JOSÉ EDUARDO DOS SANTOS. O PERCURSO DE UMA FIGURA INOLVIDÁVEL

José Eduardo dos Santos, o político angolano que comandou as nossas vidas enquanto cidadãos e não só desta terra durante 38 anos com os inerentes altos e baixos, i.e., com acções muito boas, boas e menos boas, se estivesse vivo completaria hoje, 28 de Agosto, 82 anos. Faleceu a 8 de Julho de 2022.

MOISÉS CHISSANO*

Quando a tua hora de partir chegar, saberei onde encontrar-te Camarada Presidente. São inúmeras as boas memórias que de ti guardo. Quanto às tristes, há muito que as deitei fora. Fiz isso seguindo o que diz o livro dos livros: “Perdoai para que sejais perdoados”.

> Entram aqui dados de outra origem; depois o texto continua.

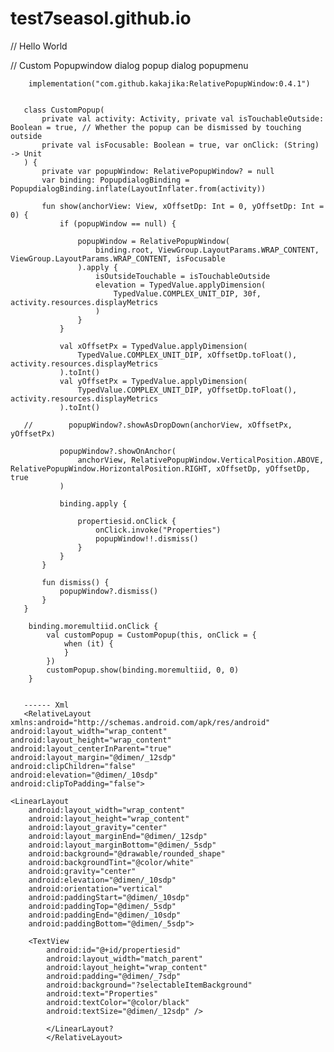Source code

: # test7seasol.github.io

       
            
// Hello World
        


// Custom Popupwindow dialog popup dialog popupmenu 

        implementation("com.github.kakajika:RelativePopupWindow:0.4.1")

        
       class CustomPopup(
           private val activity: Activity, private val isTouchableOutside: Boolean = true, // Whether the popup can be dismissed by touching outside
           private val isFocusable: Boolean = true, var onClick: (String) -> Unit
       ) {
           private var popupWindow: RelativePopupWindow? = null
           var binding: PopupdialogBinding = PopupdialogBinding.inflate(LayoutInflater.from(activity))
       
           fun show(anchorView: View, xOffsetDp: Int = 0, yOffsetDp: Int = 0) {
               if (popupWindow == null) {
       
                   popupWindow = RelativePopupWindow(
                       binding.root, ViewGroup.LayoutParams.WRAP_CONTENT, ViewGroup.LayoutParams.WRAP_CONTENT, isFocusable
                   ).apply {
                       isOutsideTouchable = isTouchableOutside
                       elevation = TypedValue.applyDimension(
                           TypedValue.COMPLEX_UNIT_DIP, 30f, activity.resources.displayMetrics
                       )
                   }
               }
       
               val xOffsetPx = TypedValue.applyDimension(
                   TypedValue.COMPLEX_UNIT_DIP, xOffsetDp.toFloat(), activity.resources.displayMetrics
               ).toInt()
               val yOffsetPx = TypedValue.applyDimension(
                   TypedValue.COMPLEX_UNIT_DIP, yOffsetDp.toFloat(), activity.resources.displayMetrics
               ).toInt()
       
       //        popupWindow?.showAsDropDown(anchorView, xOffsetPx, yOffsetPx)
       
               popupWindow?.showOnAnchor(
                   anchorView, RelativePopupWindow.VerticalPosition.ABOVE, RelativePopupWindow.HorizontalPosition.RIGHT, xOffsetDp, yOffsetDp, true
               )
       
               binding.apply {
       
                   propertiesid.onClick {
                       onClick.invoke("Properties")
                       popupWindow!!.dismiss()
                   }
               }
           }
       
           fun dismiss() {
               popupWindow?.dismiss()
           }
       }

        binding.moremultiid.onClick {
            val customPopup = CustomPopup(this, onClick = {
                when (it) {
                }
            })
            customPopup.show(binding.moremultiid, 0, 0)
        }
        

       ------ Xml
       <RelativeLayout xmlns:android="http://schemas.android.com/apk/res/android"
    android:layout_width="wrap_content"
    android:layout_height="wrap_content"
    android:layout_centerInParent="true"
    android:layout_margin="@dimen/_12sdp"
    android:clipChildren="false"
    android:elevation="@dimen/_10sdp"
    android:clipToPadding="false">

    <LinearLayout
        android:layout_width="wrap_content"
        android:layout_height="wrap_content"
        android:layout_gravity="center"
        android:layout_marginEnd="@dimen/_12sdp"
        android:layout_marginBottom="@dimen/_5sdp"
        android:background="@drawable/rounded_shape"
        android:backgroundTint="@color/white"
        android:gravity="center"
        android:elevation="@dimen/_10sdp"
        android:orientation="vertical"
        android:paddingStart="@dimen/_10sdp"
        android:paddingTop="@dimen/_5sdp"
        android:paddingEnd="@dimen/_10sdp"
        android:paddingBottom="@dimen/_5sdp">

        <TextView
            android:id="@+id/propertiesid"
            android:layout_width="match_parent"
            android:layout_height="wrap_content"
            android:padding="@dimen/_7sdp"
            android:background="?selectableItemBackground"
            android:text="Properties"
            android:textColor="@color/black"
            android:textSize="@dimen/_12sdp" />

            </LinearLayout?
            </RelativeLayout>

Em verdade, encontrar-te-ei no teu gabinete de trabalho, na tua residência no Futungo de Belas, mas também na tua sala onde recebias as visitas de trabalho no outro imóvel, perto da antiga assessoria diplomática e onde, por muitos e longos anos, trabalhou o teu grande director de gabinete, o muitíssimo culto Assunção Afonso de Sousa dos Anjos, uma verdadeira biblioteca em pessoa.

Encontrar-te-ei rememorando as inúmeras audiências em que tinham lugar cativo os teus saudosos colaboradores/correligionários, mas essencialmente teus fiéis amigos Mbinda (Afonso Domingos Pedro Van-Dúnem) e Loy (Pedro de Castro Van-Dúnem) e o teu fiel e incansável servidor Man Venas (Venâncio da Silva Moura).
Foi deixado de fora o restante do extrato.